Chapitre 29
Ma tête cogne contre la vitre teintée. Mes doigts pressés au-dessus tentent d’amoindrir la rudesse du mouvement. C’est sans effet.
Au fil des mois, je suis arrivée à une estimation de quinze minutes en moyenne. Alors je comptais jusqu’à neuf cents. Quand la chance était de mon côté, c’était terminé avant d’atteindre la barre des cinq cents.
Mais, celui-ci est différent. Il ne faiblit pas. Il ne s’arrête pas.
Mille deux cents, mille deux cent un, mille deux cent deux…
J’ai arrêté les gémissements exagérés et les paroles salaces. Ça ne fonctionne pas sur celui-ci. À l’opposé, il semble même les déprécier et redoubler d’ardeur.
Dissocier était devenu chose aisée. Il suffisait que je pense à mon lit qui m’attend pour que mes pensées m’emportent ailleurs. Loin de ce merdier.
Mais aujourd’hui, pour je ne sais quelles raisons, j’en suis incapable. Toutes mes pensées me ramènent incontestablement à cet habitacle sombre, à cette haleine rance chargée de cannabis et de nourriture épicée.
Les moments de dégoût, de colère ou de révolte, sont passés. Mon corps trop lasse, n’a plus l’énergie d’entretenir ces émotions trop fortes. Tout ce dont j’ai envie c’est que ça s'arrête. Tout ce dont j’ai envie c’est de me redresser, remonter ma jupe et quitter cette voiture. Pour qu’enfin, ma journée soit considérée comme terminée.
Mon regard se pose sur ce stylo, gisant seul sur la moquette, à quelques centimètres. Je pourrais tendre la main et le prendre. Ensuite, ensuite…
Que feras-tu ensuite, Catelyn ?
Je le lui planterai dans le cou.
Ses yeux ronds, beaucoup trop grands pour son visage anguleux, s'écarquilleront de surprise.
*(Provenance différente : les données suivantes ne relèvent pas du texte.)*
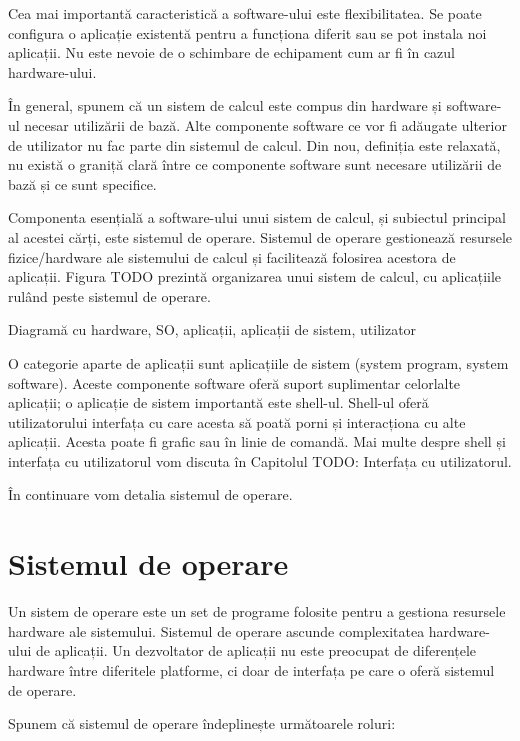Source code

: Cea mai importantă caracteristică a software-ului este flexibilitatea. Se poate configura o aplicație existentă pentru a funcționa diferit sau se pot instala noi aplicații. Nu este nevoie de o schimbare de echipament cum ar fi în cazul hardware-ului.

În general, spunem că un sistem de calcul este compus din hardware și software-ul necesar utilizării de bază. Alte componente software ce vor fi adăugate ulterior de utilizator nu fac parte din sistemul de calcul. Din nou, definiția este relaxată, nu există o graniță clară între ce componente software sunt necesare utilizării de bază și ce sunt specifice.

Componenta esențială a software-ului unui sistem de calcul, și subiectul principal al acestei cărți, este sistemul de operare. Sistemul de operare gestionează resursele fizice/hardware ale sistemului de calcul și facilitează folosirea acestora de aplicații. Figura TODO prezintă organizarea unui sistem de calcul, cu aplicațiile rulând peste sistemul de operare.

Diagramă cu hardware, SO, aplicații, aplicații de sistem, utilizator

O categorie aparte de aplicații sunt aplicațiile de sistem (system program, system software). Aceste componente software oferă suport suplimentar celorlalte aplicații; o aplicație de sistem importantă este shell-ul. Shell-ul oferă utilizatorului interfața cu care acesta să poată porni și interacționa cu alte aplicații. Acesta poate fi grafic sau în linie de comandă. Mai multe despre shell și interfața cu utilizatorul vom discuta în Capitolul TODO: Interfața cu utilizatorul.

În continuare vom detalia sistemul de operare.

\section{Sistemul de operare}
\label{sec:intro:os}

Un sistem de operare este un set de programe folosite pentru a gestiona resursele hardware ale sistemului. Sistemul de operare ascunde complexitatea hardware-ului de aplicații. Un dezvoltator de aplicații nu este preocupat de diferențele hardware între diferitele platforme, ci doar de interfața pe care o oferă sistemul de operare.

Spunem că sistemul de operare îndeplinește următoarele roluri:

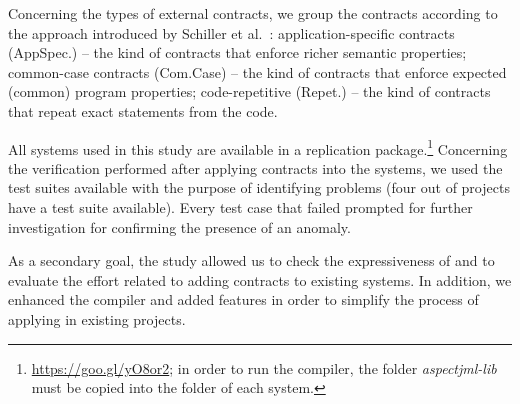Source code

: Concerning the types of external contracts, we group the contracts according to
the approach introduced by Schiller et al.~\cite{typeContracts}: application-specific contracts
(AppSpec.) -- the kind of contracts that enforce richer semantic properties;
 common-case contracts (Com.Case) -- the kind of contracts that enforce
expected (common) program properties;
code-repetitive (Repet.) -- the kind of
contracts that repeat exact statements from the code.

All systems used in this study are available in a replication
package.\footnote{\url{https://goo.gl/yO8or2}; in order to run the
\contractjdoc{} compiler, the folder \textit{aspectjml-lib} must be copied into the folder of each system.}
Concerning the verification performed after applying \contractjdoc{} contracts into the systems,
we used the test suites available with the purpose of identifying problems
(four out of \totalSystems{} projects have a test suite available).
Every test case that failed prompted for further investigation for confirming the presence of an anomaly.

As a secondary goal, the study allowed us to check the expressiveness of \contractjdoc{} and to
evaluate the effort related to adding contracts to existing systems.
In addition, we enhanced the compiler and added features in order to simplify
the process of applying \contractjdoc{} in existing projects.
Puis, lorsque son cerveau aura percuté, il tentera de se défendre, de reprendre le contrôle en me frappant, peut-être. Sûrement. Mais la douleur vive à la base de son cou l’en empêchera. Alors, au lieu de me frapper, il portera sa main à la plaie pour stopper l'hémorragie. D’un geste vif, je retirerai l’objet planté profondément. Du sang giclera partout. Il teintera les vitres et le cuir marron de son rouge intense. Ce porc tombera lourdement sur moi ou sur la banquette, si je suis assez rapide pour m’extirper.
Et ce sera fini.
Je n’aurai plus à supporter sa transpiration dégoulinant sur mon visage et collant à ma peau. Je n’aurai plus à supporter le bas de son costume effleurant sans arrêt la peau lisse de mon ventre dénudé.
Ce sera enfin fini.
Mais pour combien de temps ?
Je retiens un soupir, détourne les yeux du stylo pour lui faire face. Il m’adresse un sourire pervers auquel je ne réponds pas, plus.
Le tuer, l’idée devient de plus en plus tentante, mais bien trop stupide. Je retiens un autre soupir, et détourne de nouveau les yeux.
L’image de son corps sans vie s’impose. On le retrouvera sur le parking du club, mes empreintes partout dans et sur le véhicuLe. Mais cette idée ne m’effraie pas. Ce n’est pas la police que je crains.
J’aurais tué un client. Et c’est à Vladimir à qui j’aurais affaire.
Vu le tas de billets que ce porc a balancé sur la table, il doit être riche. Sacrément riche. Et Vladimir déteste qu’on touche à ses clients fortunés. Je finirais nue, enfermée dans la chambre froide du club pendant plusieurs jours, sans eau ni nourriture.
Je sais ce que c’est, je l’ai déjà vécu. Deux fois. Non, trois. À chaque punition, le temps d’attente s’allonge. Ce n’est pas agréable. Cette fois, il attendra peut-être cinq jours, si je ne meurs pas avant.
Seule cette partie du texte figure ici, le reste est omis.